Gas prices fell more than a cent overnight, and gas and oil futures closed mixed as investors tried to decipher a confusing picture of domestic gasoline production. Oil briefly hit $76 a barrel for the first time in 11 months.
Gas futures stalled a day after they rose 9 cents a gallon on a surprise decline in inventories that didn't square with higher refinery utilization levels and a lingering sentiment that gas prices have likely peaked for the season.
Jim Ritterbusch, president of Ritterbusch & Associates in Galena, Ill., called Wednesday's price jump an overreaction to the inventory data from the Energy Department's Energy Information Administration. He expects utilization levels will continue to grow as refineries return shuttered operations to service. That would translate to an inventory build next week.
"I think it's going back down," Ritterbusch said of gas futures and retail prices.
Gasoline futures for August fell 0.39 cent to settle at $2.1914 on the New York Mercantile Exchange after a volatile session. Prices rose almost 2.5 cents at one point and fell more than 3.5 cents at another.
Meanwhile, the national average price of a gallon of gas fell 1.1 cents overnight to $3.02, according to AAA and the Oil Price Information Service. Prices peaked at $3.227 in late May.
Retail gas prices typically lag futures prices, which have gyrated over the past week. Before Wednesday's rally, gas futures had tumbled more than 25 cents over five trading sessions on unexpectedly high inventory numbers released last week.

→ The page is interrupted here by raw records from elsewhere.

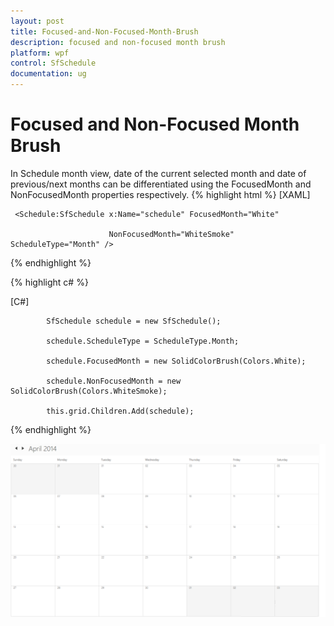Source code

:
 ```yaml
---
layout: post
title: Focused-and-Non-Focused-Month-Brush
description: focused and non-focused month brush
platform: wpf
control: SfSchedule
documentation: ug
---
```


# Focused and Non-Focused Month Brush

In Schedule month view, date of the current selected month and date of previous/next months can be differentiated using the FocusedMonth and NonFocusedMonth properties respectively.
{% highlight html %}
[XAML]



     <Schedule:SfSchedule x:Name="schedule" FocusedMonth="White" 

                          NonFocusedMonth="WhiteSmoke" ScheduleType="Month" />

{% endhighlight  %}

{% highlight c# %}

[C#]



            SfSchedule schedule = new SfSchedule();

            schedule.ScheduleType = ScheduleType.Month;

            schedule.FocusedMonth = new SolidColorBrush(Colors.White);

            schedule.NonFocusedMonth = new SolidColorBrush(Colors.WhiteSmoke);

            this.grid.Children.Add(schedule);


{% endhighlight  %}


![](Focused-and-Non-Focused-Month-Brush_images/Focused-and-Non-Focused-Month-Brush_img1.png)





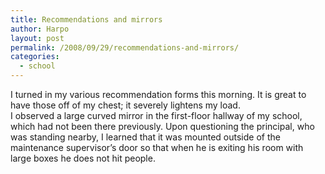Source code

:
 ```yaml
---
title: Recommendations and mirrors
author: Harpo
layout: post
permalink: /2008/09/29/recommendations-and-mirrors/
categories:
  - school
---
```

I turned in my various recommendation forms this morning. It is great to have those off of my chest; it severely lightens my load.  
I observed a large curved mirror in the first-floor hallway of my school, which had not been there previously. Upon questioning the principal, who was standing nearby, I learned that it was mounted outside of the maintenance supervisor&#8217;s door so that when he is exiting his room with large boxes he does not hit people.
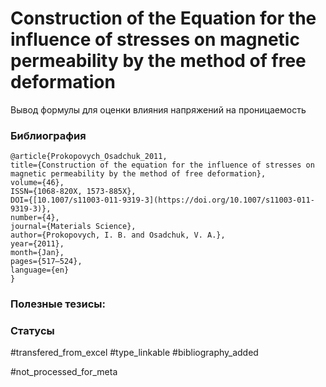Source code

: # Construction of the Equation for the influence of stresses on magnetic permeability by the method of free deformation

Вывод формулы для оценки влияния напряжений на проницаемость

### Библиография
```
@article{Prokopovych_Osadchuk_2011,
title={Construction of the equation for the influence of stresses on magnetic permeability by the method of free deformation},
volume={46},
ISSN={1068-820X, 1573-885X},
DOI={[10.1007/s11003-011-9319-3](https://doi.org/10.1007/s11003-011-9319-3)},
number={4},
journal={Materials Science},
author={Prokopovych, I. B. and Osadchuk, V. A.},
year={2011},
month={Jan},
pages={517–524},
language={en}
}
```

### Полезные тезисы:

### Статусы
#transfered_from_excel 
#type_linkable 
#bibliography_added

#not_processed_for_meta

Light, sweet crude for August delivery jumped 87 cents to settle at $75.92 a barrel Thursday on the Nymex. Prices briefly touched $76 in a late session rally, but also traded as much as 42 cents lower earlier in the day. A front-month contract last settled over $76 a barrel on August 9.
London Brent crude rose 46 cents to $77.22 by 1724 GMT, closing in on last August's $78.65 all-time high. U.S. crude gained 32 cents to $75.37 a barrel.

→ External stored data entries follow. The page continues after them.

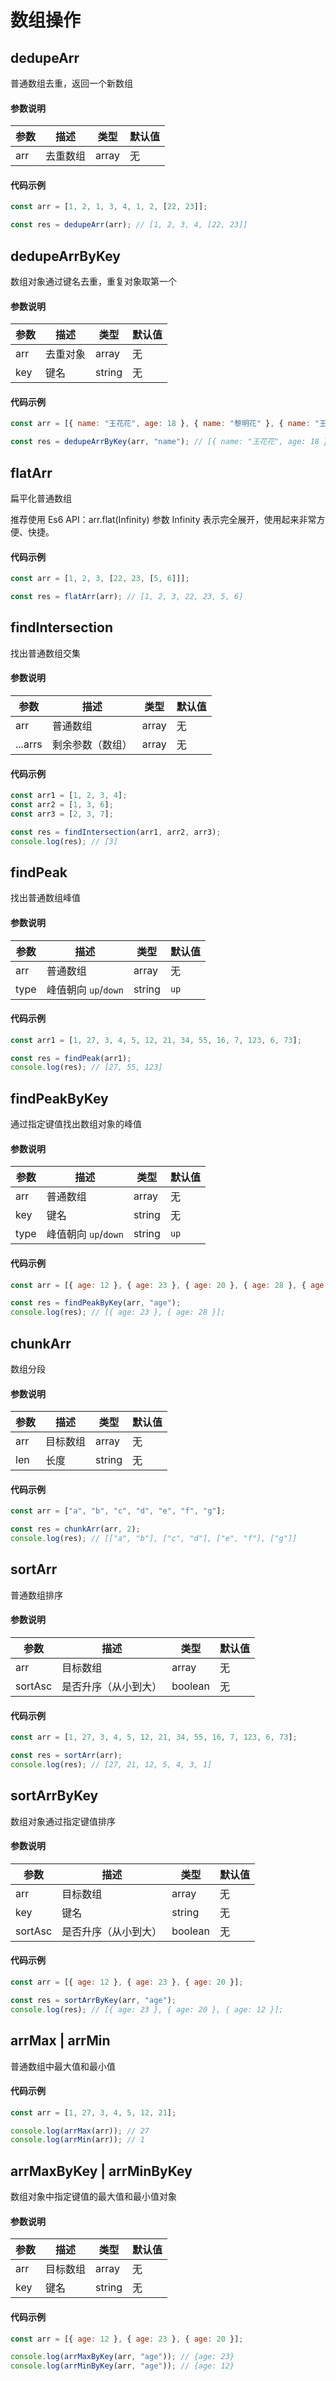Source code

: # 数组操作

## dedupeArr

普通数组去重，返回一个新数组

#### 参数说明

| 参数 | 描述     | 类型  | 默认值 |
| ---- | -------- | ----- | ------ |
| arr  | 去重数组 | array | 无     |

#### 代码示例

```js
const arr = [1, 2, 1, 3, 4, 1, 2, [22, 23]];

const res = dedupeArr(arr); // [1, 2, 3, 4, [22, 23]]
```

## dedupeArrByKey

数组对象通过键名去重，重复对象取第一个

#### 参数说明

| 参数 | 描述     | 类型   | 默认值 |
| ---- | -------- | ------ | ------ |
| arr  | 去重对象 | array  | 无     |
| key  | 键名     | string | 无     |

#### 代码示例

```js
const arr = [{ name: "王花花", age: 18 }, { name: "黎明花" }, { name: "王花花", age: 20 }];

const res = dedupeArrByKey(arr, "name"); // [{ name: "王花花", age: 18 }, { name: "黎明花" }]
```

## flatArr

扁平化普通数组

推荐使用 Es6 API：arr.flat(Infinity) 参数 Infinity 表示完全展开，使用起来非常方便、快捷。

#### 代码示例

```js
const arr = [1, 2, 3, [22, 23, [5, 6]]];

const res = flatArr(arr); // [1, 2, 3, 22, 23, 5, 6]
```

## findIntersection

找出普通数组交集

#### 参数说明

| 参数    | 描述             | 类型  | 默认值 |
| ------- | ---------------- | ----- | ------ |
| arr     | 普通数组         | array | 无     |
| ...arrs | 剩余参数（数组） | array | 无     |

#### 代码示例

```js
const arr1 = [1, 2, 3, 4];
const arr2 = [1, 3, 6];
const arr3 = [2, 3, 7];

const res = findIntersection(arr1, arr2, arr3);
console.log(res); // [3]
```

## findPeak

找出普通数组峰值

#### 参数说明

| 参数 | 描述                 | 类型   | 默认值 |
| ---- | -------------------- | ------ | ------ |
| arr  | 普通数组             | array  | 无     |
| type | 峰值朝向 `up`/`down` | string | `up`   |

#### 代码示例

```js
const arr1 = [1, 27, 3, 4, 5, 12, 21, 34, 55, 16, 7, 123, 6, 73];

const res = findPeak(arr1);
console.log(res); // [27, 55, 123]
```

## findPeakByKey

通过指定键值找出数组对象的峰值

#### 参数说明

| 参数 | 描述                 | 类型   | 默认值 |
| ---- | -------------------- | ------ | ------ |
| arr  | 普通数组             | array  | 无     |
| key  | 键名                 | string | 无     |
| type | 峰值朝向 `up`/`down` | string | `up`   |

#### 代码示例

```js
const arr = [{ age: 12 }, { age: 23 }, { age: 20 }, { age: 28 }, { age: 17 }, { age: 25 }];

const res = findPeakByKey(arr, "age");
console.log(res); // [{ age: 23 }, { age: 28 }];
```

## chunkArr

数组分段

#### 参数说明

| 参数 | 描述     | 类型   | 默认值 |
| ---- | -------- | ------ | ------ |
| arr  | 目标数组 | array  | 无     |
| len  | 长度     | string | 无     |

#### 代码示例

```js
const arr = ["a", "b", "c", "d", "e", "f", "g"];

const res = chunkArr(arr, 2);
console.log(res); // [["a", "b"], ["c", "d"], ["e", "f"], ["g"]]
```

## sortArr

普通数组排序

#### 参数说明

| 参数    | 描述                 | 类型    | 默认值 |
| ------- | -------------------- | ------- | ------ |
| arr     | 目标数组             | array   | 无     |
| sortAsc | 是否升序（从小到大） | boolean | 无     |

#### 代码示例

```js
const arr = [1, 27, 3, 4, 5, 12, 21, 34, 55, 16, 7, 123, 6, 73];

const res = sortArr(arr);
console.log(res); // [27, 21, 12, 5, 4, 3, 1]
```

## sortArrByKey

数组对象通过指定键值排序

#### 参数说明

| 参数    | 描述                 | 类型    | 默认值 |
| ------- | -------------------- | ------- | ------ |
| arr     | 目标数组             | array   | 无     |
| key     | 键名                 | string  | 无     |
| sortAsc | 是否升序（从小到大） | boolean | 无     |

#### 代码示例

```js
const arr = [{ age: 12 }, { age: 23 }, { age: 20 }];

const res = sortArrByKey(arr, "age");
console.log(res); // [{ age: 23 }, { age: 20 }, { age: 12 }];
```

## arrMax | arrMin

普通数组中最大值和最小值

#### 代码示例

```js
const arr = [1, 27, 3, 4, 5, 12, 21];

console.log(arrMax(arr)); // 27
console.log(arrMin(arr)); // 1
```

## arrMaxByKey | arrMinByKey

数组对象中指定键值的最大值和最小值对象

#### 参数说明

| 参数    | 描述                 | 类型    | 默认值 |
| ------- | -------------------- | ------- | ------ |
| arr     | 目标数组             | array   | 无     |
| key     | 键名                 | string  | 无     |

#### 代码示例

```js
const arr = [{ age: 12 }, { age: 23 }, { age: 20 }];

console.log(arrMaxByKey(arr, "age")); // {age: 23}
console.log(arrMinByKey(arr, "age")); // {age: 12}
```
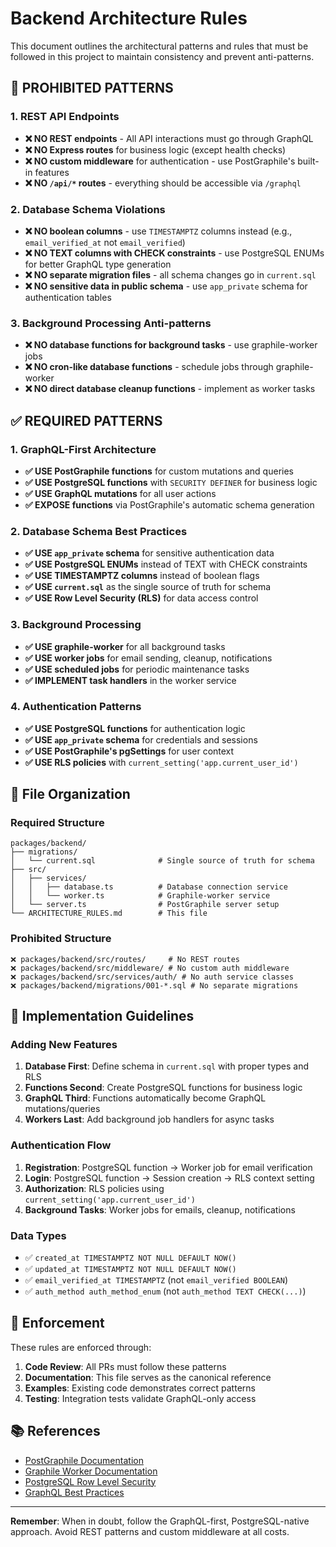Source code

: # Backend Architecture Rules

This document outlines the architectural patterns and rules that must be followed in this project to maintain consistency and prevent anti-patterns.

## 🚫 PROHIBITED PATTERNS

### 1. REST API Endpoints
- **❌ NO REST endpoints** - All API interactions must go through GraphQL
- **❌ NO Express routes** for business logic (except health checks)
- **❌ NO custom middleware** for authentication - use PostGraphile's built-in features
- **❌ NO `/api/*` routes** - everything should be accessible via `/graphql`

### 2. Database Schema Violations
- **❌ NO boolean columns** - use `TIMESTAMPTZ` columns instead (e.g., `email_verified_at` not `email_verified`)
- **❌ NO TEXT columns with CHECK constraints** - use PostgreSQL ENUMs for better GraphQL type generation
- **❌ NO separate migration files** - all schema changes go in `current.sql`
- **❌ NO sensitive data in public schema** - use `app_private` schema for authentication tables

### 3. Background Processing Anti-patterns
- **❌ NO database functions for background tasks** - use graphile-worker jobs
- **❌ NO cron-like database functions** - schedule jobs through graphile-worker
- **❌ NO direct database cleanup functions** - implement as worker tasks

## ✅ REQUIRED PATTERNS

### 1. GraphQL-First Architecture
- **✅ USE PostGraphile functions** for custom mutations and queries
- **✅ USE PostgreSQL functions** with `SECURITY DEFINER` for business logic
- **✅ USE GraphQL mutations** for all user actions
- **✅ EXPOSE functions** via PostGraphile's automatic schema generation

### 2. Database Schema Best Practices
- **✅ USE `app_private` schema** for sensitive authentication data
- **✅ USE PostgreSQL ENUMs** instead of TEXT with CHECK constraints
- **✅ USE TIMESTAMPTZ columns** instead of boolean flags
- **✅ USE `current.sql`** as the single source of truth for schema
- **✅ USE Row Level Security (RLS)** for data access control

### 3. Background Processing
- **✅ USE graphile-worker** for all background tasks
- **✅ USE worker jobs** for email sending, cleanup, notifications
- **✅ USE scheduled jobs** for periodic maintenance tasks
- **✅ IMPLEMENT task handlers** in the worker service

### 4. Authentication Patterns
- **✅ USE PostgreSQL functions** for authentication logic
- **✅ USE `app_private` schema** for credentials and sessions
- **✅ USE PostGraphile's pgSettings** for user context
- **✅ USE RLS policies** with `current_setting('app.current_user_id')`

## 📁 File Organization

### Required Structure
```
packages/backend/
├── migrations/
│   └── current.sql              # Single source of truth for schema
├── src/
│   ├── services/
│   │   ├── database.ts          # Database connection service
│   │   └── worker.ts            # Graphile-worker service
│   └── server.ts                # PostGraphile server setup
└── ARCHITECTURE_RULES.md        # This file
```

### Prohibited Structure
```
❌ packages/backend/src/routes/     # No REST routes
❌ packages/backend/src/middleware/ # No custom auth middleware  
❌ packages/backend/src/services/auth/ # No auth service classes
❌ packages/backend/migrations/001-*.sql # No separate migrations
```

## 🔧 Implementation Guidelines

### Adding New Features
1. **Database First**: Define schema in `current.sql` with proper types and RLS
2. **Functions Second**: Create PostgreSQL functions for business logic
3. **GraphQL Third**: Functions automatically become GraphQL mutations/queries
4. **Workers Last**: Add background job handlers for async tasks

### Authentication Flow
1. **Registration**: PostgreSQL function → Worker job for email verification
2. **Login**: PostgreSQL function → Session creation → RLS context setting
3. **Authorization**: RLS policies using `current_setting('app.current_user_id')`
4. **Background Tasks**: Worker jobs for emails, cleanup, notifications

### Data Types
- ✅ `created_at TIMESTAMPTZ NOT NULL DEFAULT NOW()`
- ✅ `updated_at TIMESTAMPTZ NOT NULL DEFAULT NOW()`
- ✅ `email_verified_at TIMESTAMPTZ` (not `email_verified BOOLEAN`)
- ✅ `auth_method auth_method_enum` (not `auth_method TEXT CHECK(...)`)

## 🚨 Enforcement

These rules are enforced through:
1. **Code Review**: All PRs must follow these patterns
2. **Documentation**: This file serves as the canonical reference
3. **Examples**: Existing code demonstrates correct patterns
4. **Testing**: Integration tests validate GraphQL-only access

## 📚 References

- [PostGraphile Documentation](https://www.graphile.org/postgraphile/)
- [Graphile Worker Documentation](https://github.com/graphile/worker)
- [PostgreSQL Row Level Security](https://www.postgresql.org/docs/current/ddl-rowsecurity.html)
- [GraphQL Best Practices](https://graphql.org/learn/best-practices/)

---

**Remember**: When in doubt, follow the GraphQL-first, PostgreSQL-native approach. Avoid REST patterns and custom middleware at all costs.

Total declared force majeure on exports from its 220,000 barrel per day (bpd) Dalia oil field in Angola after a technical problem shut half its output.
The French firm said it expects to resume in the next day or two, but the disruption heightened concerns about supplies from OPEC's members in Africa. Output from Nigeria is down nearly 20%, or 547,000 bpd, due to militant attacks.

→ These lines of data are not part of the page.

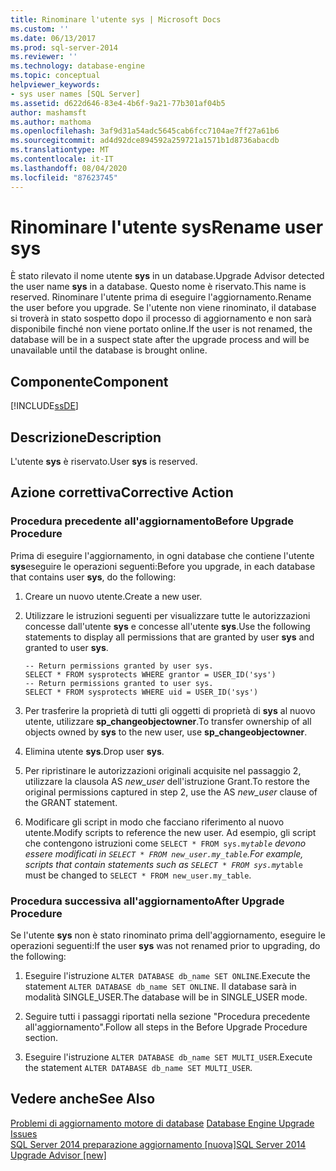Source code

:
 ```yaml
---
title: Rinominare l'utente sys | Microsoft Docs
ms.custom: ''
ms.date: 06/13/2017
ms.prod: sql-server-2014
ms.reviewer: ''
ms.technology: database-engine
ms.topic: conceptual
helpviewer_keywords:
- sys user names [SQL Server]
ms.assetid: d622d646-83e4-4b6f-9a21-77b301af04b5
author: mashamsft
ms.author: mathoma
ms.openlocfilehash: 3af9d31a54adc5645cab6fcc7104ae7ff27a61b6
ms.sourcegitcommit: ad4d92dce894592a259721a1571b1d8736abacdb
ms.translationtype: MT
ms.contentlocale: it-IT
ms.lasthandoff: 08/04/2020
ms.locfileid: "87623745"
---
```

# <a name="rename-user-sys"></a><span data-ttu-id="e53c4-102">Rinominare l'utente sys</span><span class="sxs-lookup"><span data-stu-id="e53c4-102">Rename user sys</span></span>
  <span data-ttu-id="e53c4-103">È stato rilevato il nome utente **sys** in un database.</span><span class="sxs-lookup"><span data-stu-id="e53c4-103">Upgrade Advisor detected the user name **sys** in a database.</span></span> <span data-ttu-id="e53c4-104">Questo nome è riservato.</span><span class="sxs-lookup"><span data-stu-id="e53c4-104">This name is reserved.</span></span> <span data-ttu-id="e53c4-105">Rinominare l'utente prima di eseguire l'aggiornamento.</span><span class="sxs-lookup"><span data-stu-id="e53c4-105">Rename the user before you upgrade.</span></span> <span data-ttu-id="e53c4-106">Se l'utente non viene rinominato, il database si troverà in stato sospetto dopo il processo di aggiornamento e non sarà disponibile finché non viene portato online.</span><span class="sxs-lookup"><span data-stu-id="e53c4-106">If the user is not renamed, the database will be in a suspect state after the upgrade process and will be unavailable until the database is brought online.</span></span>  
  
## <a name="component"></a><span data-ttu-id="e53c4-107">Componente</span><span class="sxs-lookup"><span data-stu-id="e53c4-107">Component</span></span>  
 [!INCLUDE[ssDE](../../includes/ssde-md.md)]  
  
## <a name="description"></a><span data-ttu-id="e53c4-108">Descrizione</span><span class="sxs-lookup"><span data-stu-id="e53c4-108">Description</span></span>  
 <span data-ttu-id="e53c4-109">L'utente **sys** è riservato.</span><span class="sxs-lookup"><span data-stu-id="e53c4-109">User **sys** is reserved.</span></span>  
  
## <a name="corrective-action"></a><span data-ttu-id="e53c4-110">Azione correttiva</span><span class="sxs-lookup"><span data-stu-id="e53c4-110">Corrective Action</span></span>  
  
### <a name="before-upgrade-procedure"></a><span data-ttu-id="e53c4-111">Procedura precedente all'aggiornamento</span><span class="sxs-lookup"><span data-stu-id="e53c4-111">Before Upgrade Procedure</span></span>  
 <span data-ttu-id="e53c4-112">Prima di eseguire l'aggiornamento, in ogni database che contiene l'utente **sys**eseguire le operazioni seguenti:</span><span class="sxs-lookup"><span data-stu-id="e53c4-112">Before you upgrade, in each database that contains user **sys**, do the following:</span></span>  
  
1.  <span data-ttu-id="e53c4-113">Creare un nuovo utente.</span><span class="sxs-lookup"><span data-stu-id="e53c4-113">Create a new user.</span></span>  
  
2.  <span data-ttu-id="e53c4-114">Utilizzare le istruzioni seguenti per visualizzare tutte le autorizzazioni concesse dall'utente **sys** e concesse all'utente **sys**.</span><span class="sxs-lookup"><span data-stu-id="e53c4-114">Use the following statements to display all permissions that are granted by user **sys** and granted to user **sys**.</span></span>  
  
    ```  
    -- Return permissions granted by user sys.  
    SELECT * FROM sysprotects WHERE grantor = USER_ID('sys')  
    -- Return permissions granted to user sys.  
    SELECT * FROM sysprotects WHERE uid = USER_ID('sys')  
    ```  
  
3.  <span data-ttu-id="e53c4-115">Per trasferire la proprietà di tutti gli oggetti di proprietà di **sys** al nuovo utente, utilizzare **sp_changeobjectowner**.</span><span class="sxs-lookup"><span data-stu-id="e53c4-115">To transfer ownership of all objects owned by **sys** to the new user, use **sp_changeobjectowner**.</span></span>  
  
4.  <span data-ttu-id="e53c4-116">Elimina utente **sys**.</span><span class="sxs-lookup"><span data-stu-id="e53c4-116">Drop user **sys**.</span></span>  
  
5.  <span data-ttu-id="e53c4-117">Per ripristinare le autorizzazioni originali acquisite nel passaggio 2, utilizzare la clausola AS *new_user* dell'istruzione Grant.</span><span class="sxs-lookup"><span data-stu-id="e53c4-117">To restore the original permissions captured in step 2, use the AS *new_user* clause of the GRANT statement.</span></span>  
  
6.  <span data-ttu-id="e53c4-118">Modificare gli script in modo che facciano riferimento al nuovo utente.</span><span class="sxs-lookup"><span data-stu-id="e53c4-118">Modify scripts to reference the new user.</span></span> <span data-ttu-id="e53c4-119">Ad esempio, gli script che contengono istruzioni come `SELECT * FROM sys.my`_`table` devono essere modificati in `SELECT * FROM new_user.my_table`.</span><span class="sxs-lookup"><span data-stu-id="e53c4-119">For example, scripts that contain statements such as `SELECT * FROM sys.my`_`table` must be changed to `SELECT * FROM new_user.my_table`.</span></span>  
  
### <a name="after-upgrade-procedure"></a><span data-ttu-id="e53c4-120">Procedura successiva all'aggiornamento</span><span class="sxs-lookup"><span data-stu-id="e53c4-120">After Upgrade Procedure</span></span>  
 <span data-ttu-id="e53c4-121">Se l'utente **sys** non è stato rinominato prima dell'aggiornamento, eseguire le operazioni seguenti:</span><span class="sxs-lookup"><span data-stu-id="e53c4-121">If the user **sys** was not renamed prior to upgrading, do the following:</span></span>  
  
1.  <span data-ttu-id="e53c4-122">Eseguire l'istruzione `ALTER DATABASE db_name SET ONLINE`.</span><span class="sxs-lookup"><span data-stu-id="e53c4-122">Execute the statement `ALTER DATABASE db_name SET ONLINE`.</span></span> <span data-ttu-id="e53c4-123">Il database sarà in modalità SINGLE_USER.</span><span class="sxs-lookup"><span data-stu-id="e53c4-123">The database will be in SINGLE_USER mode.</span></span>  
  
2.  <span data-ttu-id="e53c4-124">Seguire tutti i passaggi riportati nella sezione "Procedura precedente all'aggiornamento".</span><span class="sxs-lookup"><span data-stu-id="e53c4-124">Follow all steps in the Before Upgrade Procedure section.</span></span>  
  
3.  <span data-ttu-id="e53c4-125">Eseguire l'istruzione `ALTER DATABASE db_name SET MULTI_USER`.</span><span class="sxs-lookup"><span data-stu-id="e53c4-125">Execute the statement `ALTER DATABASE db_name SET MULTI_USER`.</span></span>  
  
## <a name="see-also"></a><span data-ttu-id="e53c4-126">Vedere anche</span><span class="sxs-lookup"><span data-stu-id="e53c4-126">See Also</span></span>  
 <span data-ttu-id="e53c4-127">[Problemi di aggiornamento motore di database](../../../2014/sql-server/install/database-engine-upgrade-issues.md) </span><span class="sxs-lookup"><span data-stu-id="e53c4-127">[Database Engine Upgrade Issues](../../../2014/sql-server/install/database-engine-upgrade-issues.md) </span></span>  
 [<span data-ttu-id="e53c4-128">SQL Server 2014 preparazione aggiornamento &#91;nuova&#93;</span><span class="sxs-lookup"><span data-stu-id="e53c4-128">SQL Server 2014 Upgrade Advisor &#91;new&#93;</span></span>](sql-server-2014-upgrade-advisor.md)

"Angola got (the oil rise) started, but the China GDP was very supportive," said Phil Flynn, analyst at Alaron Trading.
"The combination, with yesterday's data, is pushing prices higher," Flynn added. "Everybody is ratcheting up their demand expectations from where they were a few months ago."
Prices leapt Wednesday after U.S. inventory data showed refineries running harder in the week to July 13 and failing to build up fuel stocks.
August heating oil futures on the Nymex rose 0.93 cent to settle at $2.1143 a gallon, while natural gas advanced 17.8 cents to settle at $6.706 per 1,000 cubic feet. The EIA reported that natural gas inventories grew by 65 billion cubic feet last week, in line with analyst expectations.